Saved data entries:
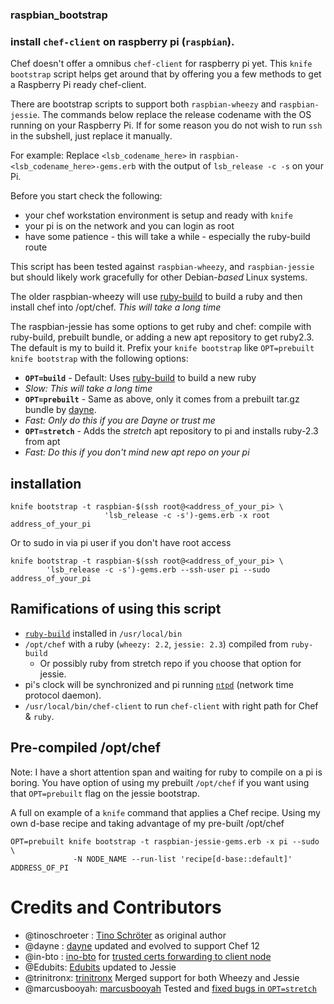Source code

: ### raspbian_bootstrap ###

### install `chef-client` on raspberry pi (`raspbian`).

Chef doesn't offer a omnibus `chef-client` for raspberry pi yet.  This `knife bootstrap` script helps get around that by offering you a few methods to get a Raspberry Pi ready chef-client.  

There are bootstrap scripts to support both `raspbian-wheezy` and `raspbian-jessie`. The commands below replace the release codename with the OS running on your Raspberry Pi. If for some reason you do not wish to run `ssh` in the subshell, just replace it manually.

For example: Replace `<lsb_codename_here>` in `raspbian-<lsb_codename_here>-gems.erb` with the output of `lsb_release -c -s` on your Pi.

Before you start check the following:

* your chef workstation environment is setup and ready with `knife`
* your pi is on the network and you can login as root
* have some patience - this will take a while - especially the ruby-build route

This script has been tested against `raspbian-wheezy`, and `raspbian-jessie` but should likely work gracefully for other Debian-*based* Linux systems.

The older raspbian-wheezy will use [ruby-build](https://github.com/rbenv/ruby-build) to build a ruby and then install chef into /opt/chef. _This will take a long time_

The raspbian-jessie has some options to get ruby and chef: compile with ruby-build, prebuilt bundle, or adding a new apt repository to get ruby2.3.  The default is my to build it.  Prefix your `knife bootstrap` like `OPT=prebuilt knife bootstrap` with the following options:

* **`OPT=build`**  - Default: Uses [ruby-build](https://github.com/rbenv/ruby-build) to build a new ruby
 *  _Slow: This will take a long time_
* **`OPT=prebuilt`** - Same as above, only it comes from a prebuilt tar.gz bundle by [dayne](http://github.com/dayne).
 * _Fast: Only do this if you are Dayne or trust me_
* **`OPT=stretch`**  - Adds the *stretch* apt repository to pi and installs ruby-2.3 from apt 
 * _Fast: Do this if you don't mind new apt repo on your pi_

## installation ##

    knife bootstrap -t raspbian-$(ssh root@<address_of_your_pi> \ 
                         'lsb_release -c -s')-gems.erb -x root address_of_your_pi

Or to sudo in via pi user if you don't have root access

    knife bootstrap -t raspbian-$(ssh root@<address_of_your_pi> \
            'lsb_release -c -s')-gems.erb --ssh-user pi --sudo address_of_your_pi

## Ramifications of using this script ##

* [`ruby-build`](https://github.com/rbenv/ruby-build) installed in `/usr/local/bin`
* `/opt/chef` with a ruby (`wheezy: 2.2`, `jessie: 2.3`) compiled from `ruby-build`
  * Or possibly ruby from stretch repo if you choose that option for jessie.
* pi's clock will be synchronized and pi running [`ntpd`](http://doc.ntp.org/4.1.0/ntpd.htm) (network time protocol daemon).
* `/usr/local/bin/chef-client` to run `chef-client` with right path for Chef & `ruby`.

## Pre-compiled /opt/chef

Note: I have a short attention span and waiting for ruby to compile on a pi is boring. You have option of using my prebuilt `/opt/chef` if you want using that `OPT=prebuilt` flag on the jessie bootstrap. 

A full on example of a `knife` command that applies a Chef recipe. Using my own d-base recipe and taking advantage of my pre-built /opt/chef

    OPT=prebuilt knife bootstrap -t raspbian-jessie-gems.erb -x pi --sudo \
                  -N NODE_NAME --run-list 'recipe[d-base::default]' ADDRESS_OF_PI

# Credits and Contributors

* @tinoschroeter : [Tino Schröter](https://github.com/tinoschroeter/raspbian_bootstrap) as original author
* @dayne : [dayne](http://dayne.broderson.org) updated and evolved to support Chef 12
* @in-bto : [ino-bto](https://github.com/ino-bto) for [trusted certs forwarding to client node](https://github.com/dayne/raspbian_bootstrap/pull/1)
* @Edubits: [Edubits](https://github.com/Edubits) updated to Jessie
* @trinitronx: [trinitronx](https://github.com/trinitronx) Merged support for both Wheezy and Jessie
* @marcusbooyah: [marcusbooyah](https://github.com/marcusbooyah) Tested and [fixed bugs in `OPT=stretch`](https://github.com/dayne/raspbian_bootstrap/pull/5)
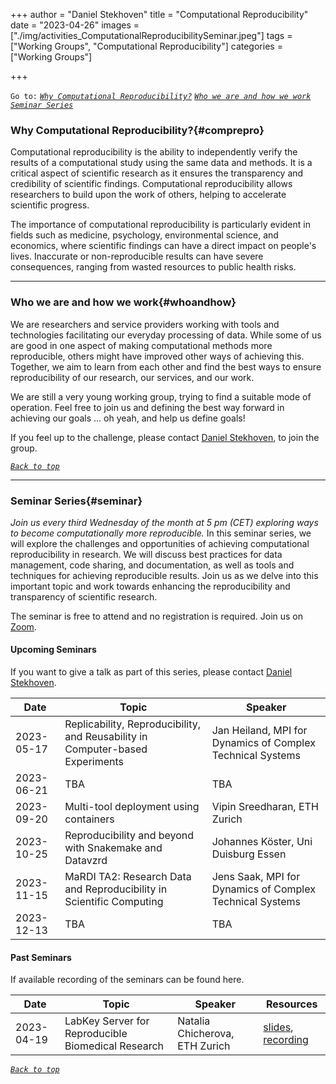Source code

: +++
author = "Daniel Stekhoven"
title = "Computational Reproducibility"
date = "2023-04-26"
images  = ["./img/activities_ComputationalReproducibilitySeminar.jpeg"]
tags = ["Working Groups", "Computational Reproducibility"]
categories = ["Working Groups"]

+++



`Go to:` [*`Why Computational Reproducibility?`*](#comprepro) [*`Who we are and how we work`*](#whoandhow) [*`Seminar Series`*](#seminar)

### Why Computational Reproducibility?{#comprepro}

Computational reproducibility is the ability to independently verify the results of a computational study using the same data and methods. It is a critical aspect of scientific research as it ensures the transparency and credibility of scientific findings. Computational reproducibility allows researchers to build upon the work of others, helping to accelerate scientific progress.

The importance of computational reproducibility is particularly evident in fields such as medicine, psychology, environmental science, and economics, where scientific findings can have a direct impact on people's lives. Inaccurate or non-reproducible results can have severe consequences, ranging from wasted resources to public health risks.

---

### Who we are and how we work{#whoandhow}

We are researchers and service providers working with tools and technologies facilitating our everyday processing of data. While some of us are good in one aspect of making computational methods more reproducible, others might have improved other ways of achieving this. Together, we aim to learn from each other and find the best ways to ensure reproducibility of our research, our services, and our work.

We are still a very young working group, trying to find a suitable mode of operation. Feel free to join us and defining the best way forward in achieving our goals ... oh yeah, and help us define goals!

If you feel up to the challenge, please contact [Daniel Stekhoven](mailto:stekhoven@nexus.ethz.ch), to join the group.

[*`Back to top`*](#)

---

### Seminar Series{#seminar}

*Join us every third Wednesday of the month at 5 pm (CET) exploring ways to become computationally more reproducible.*
In this seminar series, we will explore the challenges and opportunities of achieving computational reproducibility in research. We will discuss best practices for data management, code sharing, and documentation, as well as tools and techniques for achieving reproducible results. Join us as we delve into this important topic and work towards enhancing the reproducibility and transparency of scientific research.

The seminar is free to attend and no registration is required. Join us on [Zoom](https://ethz.zoom.us/j/65832714361).

#### Upcoming Seminars

If you want to give a talk as part of this series, please contact [Daniel Stekhoven](mailto:stekhoven@nexus.ethz.ch).

Date       | Topic                                                  | Speaker
-----------|--------------------------------------------------------|---------------------------------
2023-05-17 | Replicability, Reproducibility, and Reusability in Computer-based Experiments | Jan Heiland, MPI for Dynamics of Complex Technical Systems
2023-06-21 | TBA                                                    | TBA
2023-09-20 | Multi-tool deployment using containers                 | Vipin Sreedharan, ETH Zurich
2023-10-25 | Reproducibility and beyond with Snakemake and Datavzrd | Johannes Köster, Uni Duisburg Essen
2023-11-15 | MaRDI TA2: Research Data and Reproducibility in Scientific Computing | Jens Saak, MPI for Dynamics of Complex Technical Systems
2023-12-13 | TBA                                                    | TBA

#### Past Seminars

If available recording of the seminars can be found here.

Date       | Topic                                              | Speaker                         | Resources
-----------|----------------------------------------------------|---------------------------------| -----------------
2023-04-19 | LabKey Server for Reproducible Biomedical Research | Natalia Chicherova, ETH Zurich  | [slides](/slides/Comp_Repro_Seminar_04-2023.pdf), [recording](https://www.youtube.com/watch?v=pbHJfg_7H2g)

[*`Back to top`*](#)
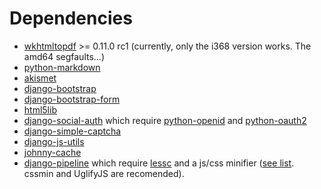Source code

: Dependencies
============

* [wkhtmltopdf](http://code.google.com/p/wkhtmltopdf/) >= 0.11.0 rc1 (currently, only the i368 version works. The amd64 segfaults…)
* [python-markdown](http://pypi.python.org/pypi/Markdown)
* [akismet](http://kemayo.wordpress.com/2005/12/02/akismet-py/)
* [django-bootstrap](https://github.com/earle/django-bootstrap)
* [django-bootstrap-form](https://github.com/tzangms/django-bootstrap-form)
* [html5lib](http://code.google.com/p/html5lib/)
* [django-social-auth](https://github.com/omab/django-social-auth) which require [python-openid](http://pypi.python.org/pypi/python-openid/) and [python-oauth2](https://github.com/simplegeo/python-oauth2)
* [django-simple-captcha](https://github.com/mbi/django-simple-captcha)
* [django-js-utils](https://github.com/ljosa/django-js-utils)
* [johnny-cache](http://packages.python.org/johnny-cache/)
* [django-pipeline](https://github.com/cyberdelia/django-pipeline) which require [lessc](https://github.com/cloudhead/less.js) and a js/css minifier ([see list](http://django-pipeline.readthedocs.org/en/latest/compressors.html). cssmin and UglifyJS are recomended).
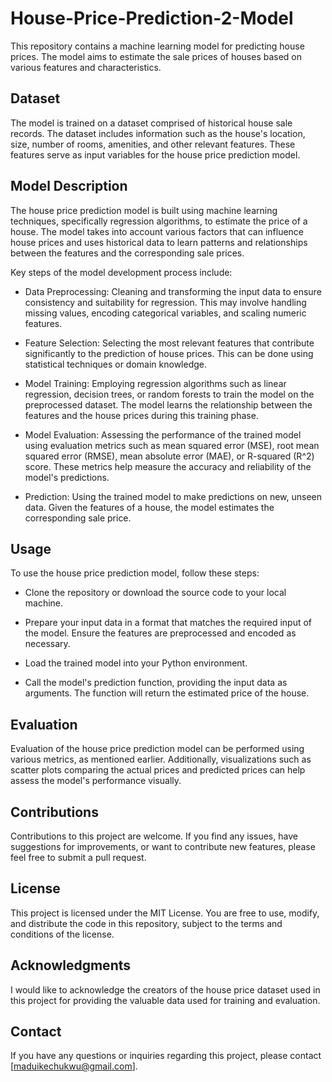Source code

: # House-Price-Prediction-2-Model

This repository contains a machine learning model for predicting house prices. The model aims to estimate the sale prices of houses based on various features and characteristics.

## Dataset
The model is trained on a dataset comprised of historical house sale records. The dataset includes information such as the house's location, size, number of rooms, amenities, and other relevant features. These features serve as input variables for the house price prediction model.

## Model Description
The house price prediction model is built using machine learning techniques, specifically regression algorithms, to estimate the price of a house. The model takes into account various factors that can influence house prices and uses historical data to learn patterns and relationships between the features and the corresponding sale prices.

Key steps of the model development process include:

* Data Preprocessing: Cleaning and transforming the input data to ensure consistency and suitability for regression. This may involve handling missing values, encoding categorical variables, and scaling numeric features.

* Feature Selection: Selecting the most relevant features that contribute significantly to the prediction of house prices. This can be done using statistical techniques or domain knowledge.

* Model Training: Employing regression algorithms such as linear regression, decision trees, or random forests to train the model on the preprocessed dataset. The model learns the relationship between the features and the house prices during this training phase.

* Model Evaluation: Assessing the performance of the trained model using evaluation metrics such as mean squared error (MSE), root mean squared error (RMSE), mean absolute error (MAE), or R-squared (R^2) score. These metrics help measure the accuracy and reliability of the model's predictions.

* Prediction: Using the trained model to make predictions on new, unseen data. Given the features of a house, the model estimates the corresponding sale price.

## Usage
To use the house price prediction model, follow these steps:

* Clone the repository or download the source code to your local machine.

* Prepare your input data in a format that matches the required input of the model. Ensure the features are preprocessed and encoded as necessary.

* Load the trained model into your Python environment.

* Call the model's prediction function, providing the input data as arguments. The function will return the estimated price of the house.

## Evaluation
Evaluation of the house price prediction model can be performed using various metrics, as mentioned earlier. Additionally, visualizations such as scatter plots comparing the actual prices and predicted prices can help assess the model's performance visually.

## Contributions
Contributions to this project are welcome. If you find any issues, have suggestions for improvements, or want to contribute new features, please feel free to submit a pull request.

## License
This project is licensed under the MIT License. You are free to use, modify, and distribute the code in this repository, subject to the terms and conditions of the license.

## Acknowledgments
I would like to acknowledge the creators of the house price dataset used in this project for providing the valuable data used for training and evaluation.

## Contact
If you have any questions or inquiries regarding this project, please contact [maduikechukwu@gmail.com].

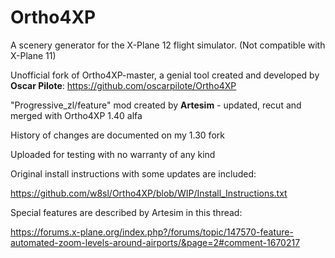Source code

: # Ortho4XP
A scenery generator for the X-Plane 12 flight simulator.
(Not compatible with X-Plane 11)

Unofficial fork of Ortho4XP-master, a genial tool created and developed by **Oscar Pilote**:
https://github.com/oscarpilote/Ortho4XP

"Progressive_zl/feature" mod created by **Artesim** -  updated, recut and merged with Ortho4XP 1.40 alfa

History of changes are documented on my 1.30 fork

Uploaded for testing with no warranty of any kind

Original install instructions with some updates are included:

https://github.com/w8sl/Ortho4XP/blob/WIP/Install_Instructions.txt

Special features are described by Artesim in this thread:

https://forums.x-plane.org/index.php?/forums/topic/147570-feature-automated-zoom-levels-around-airports/&page=2#comment-1670217
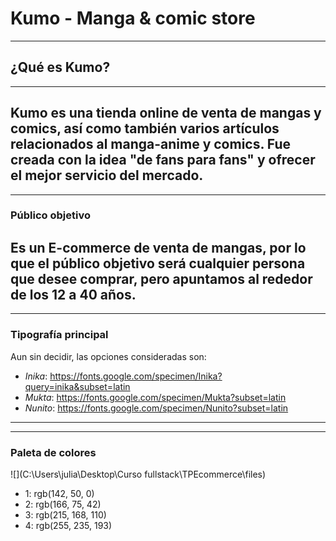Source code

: # Kumo - Manga & comic store
---
## ¿Qué es Kumo? 
---
Kumo es una tienda online de venta de mangas y comics, así como también varios artículos relacionados 
al manga-anime y comics. Fue creada con la idea "de fans para fans" y ofrecer el mejor servicio del 
mercado. 
---
---
### Público objetivo
Es un E-commerce de venta de mangas, por lo que el público objetivo será cualquier persona que desee
comprar, pero apuntamos al rededor de los 12 a 40 años.
---
---
### Tipografía principal
Aun sin decidir, las opciones consideradas son:

- *Inika*: <https://fonts.google.com/specimen/Inika?query=inika&subset=latin>  
- *Mukta*: <https://fonts.google.com/specimen/Mukta?subset=latin>  
- *Nunito*: <https://fonts.google.com/specimen/Nunito?subset=latin>
---
---
### Paleta de colores 
![](C:\Users\julia\Desktop\Curso fullstack\TPEcommerce\files)
- 1: rgb(142, 50, 0)
- 2: rgb(166, 75, 42)
- 3: rgb(215, 168, 110)
- 4: rgb(255, 235, 193)

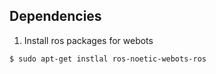 ## **Dependencies**

1. Install ros packages for webots

`$ sudo apt-get instlal ros-noetic-webots-ros`
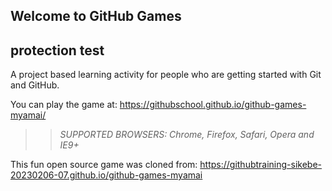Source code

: ## Welcome to GitHub Games
## protection test

A project based learning activity for people who are getting started with Git and GitHub.

You can play the game at: https://githubschool.github.io/github-games-myamai/

>> _*SUPPORTED BROWSERS*: Chrome, Firefox, Safari, Opera and IE9+_

This fun open source game was cloned from: https://githubtraining-sikebe-20230206-07.github.io/github-games-myamai


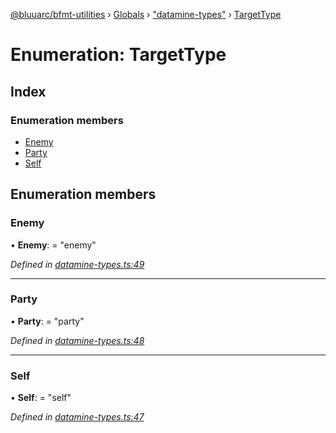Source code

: [@bluuarc/bfmt-utilities](../README.md) › [Globals](../globals.md) › ["datamine-types"](../modules/_datamine_types_.md) › [TargetType](_datamine_types_.targettype.md)

# Enumeration: TargetType

## Index

### Enumeration members

* [Enemy](_datamine_types_.targettype.md#enemy)
* [Party](_datamine_types_.targettype.md#party)
* [Self](_datamine_types_.targettype.md#self)

## Enumeration members

###  Enemy

• **Enemy**: = "enemy"

*Defined in [datamine-types.ts:49](https://github.com/BluuArc/bfmt-utilities/blob/c1f3d6e/src/datamine-types.ts#L49)*

___

###  Party

• **Party**: = "party"

*Defined in [datamine-types.ts:48](https://github.com/BluuArc/bfmt-utilities/blob/c1f3d6e/src/datamine-types.ts#L48)*

___

###  Self

• **Self**: = "self"

*Defined in [datamine-types.ts:47](https://github.com/BluuArc/bfmt-utilities/blob/c1f3d6e/src/datamine-types.ts#L47)*
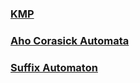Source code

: ### [KMP](KMP)
### [Aho Corasick Automata](Aho-Corasick-Automata)
### [Suffix Automaton](Suffix-Automaton)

» **TASK STATEMENT**
Using the entries above, reproduce word for word only the lines from the one that contains "your Python environment." to the one that contains "Es un E-commerce", both ends included, and drop every picture.

» **SOLVED PROBLEM**
* Load the trained model into your Python environment.

* Call the model's prediction function, providing the input data as arguments. The function will return the estimated price of the house.

## Evaluation
Evaluation of the house price prediction model can be performed using various metrics, as mentioned earlier. Additionally, visualizations such as scatter plots comparing the actual prices and predicted prices can help assess the model's performance visually.

## Contributions
Contributions to this project are welcome. If you find any issues, have suggestions for improvements, or want to contribute new features, please feel free to submit a pull request.

## License
This project is licensed under the MIT License. You are free to use, modify, and distribute the code in this repository, subject to the terms and conditions of the license.

## Acknowledgments
I would like to acknowledge the creators of the house price dataset used in this project for providing the valuable data used for training and evaluation.

## Contact
If you have any questions or inquiries regarding this project, please contact [maduikechukwu@gmail.com].

Source code

: # Ortho4XP
A scenery generator for the X-Plane 12 flight simulator.
(Not compatible with X-Plane 11)

Unofficial fork of Ortho4XP-master, a genial tool created and developed by **Oscar Pilote**:
https://github.com/oscarpilote/Ortho4XP

"Progressive_zl/feature" mod created by **Artesim** -  updated, recut and merged with Ortho4XP 1.40 alfa

History of changes are documented on my 1.30 fork

Uploaded for testing with no warranty of any kind

Original install instructions with some updates are included:

https://github.com/w8sl/Ortho4XP/blob/WIP/Install_Instructions.txt

Special features are described by Artesim in this thread:

https://forums.x-plane.org/index.php?/forums/topic/147570-feature-automated-zoom-levels-around-airports/&page=2#comment-1670217
Source code

: # Kumo - Manga & comic store
---
## ¿Qué es Kumo? 
---
Kumo es una tienda online de venta de mangas y comics, así como también varios artículos relacionados 
al manga-anime y comics. Fue creada con la idea "de fans para fans" y ofrecer el mejor servicio del 
mercado. 
---
---
### Público objetivo
Es un E-commerce de venta de mangas, por lo que el público objetivo será cualquier persona que desee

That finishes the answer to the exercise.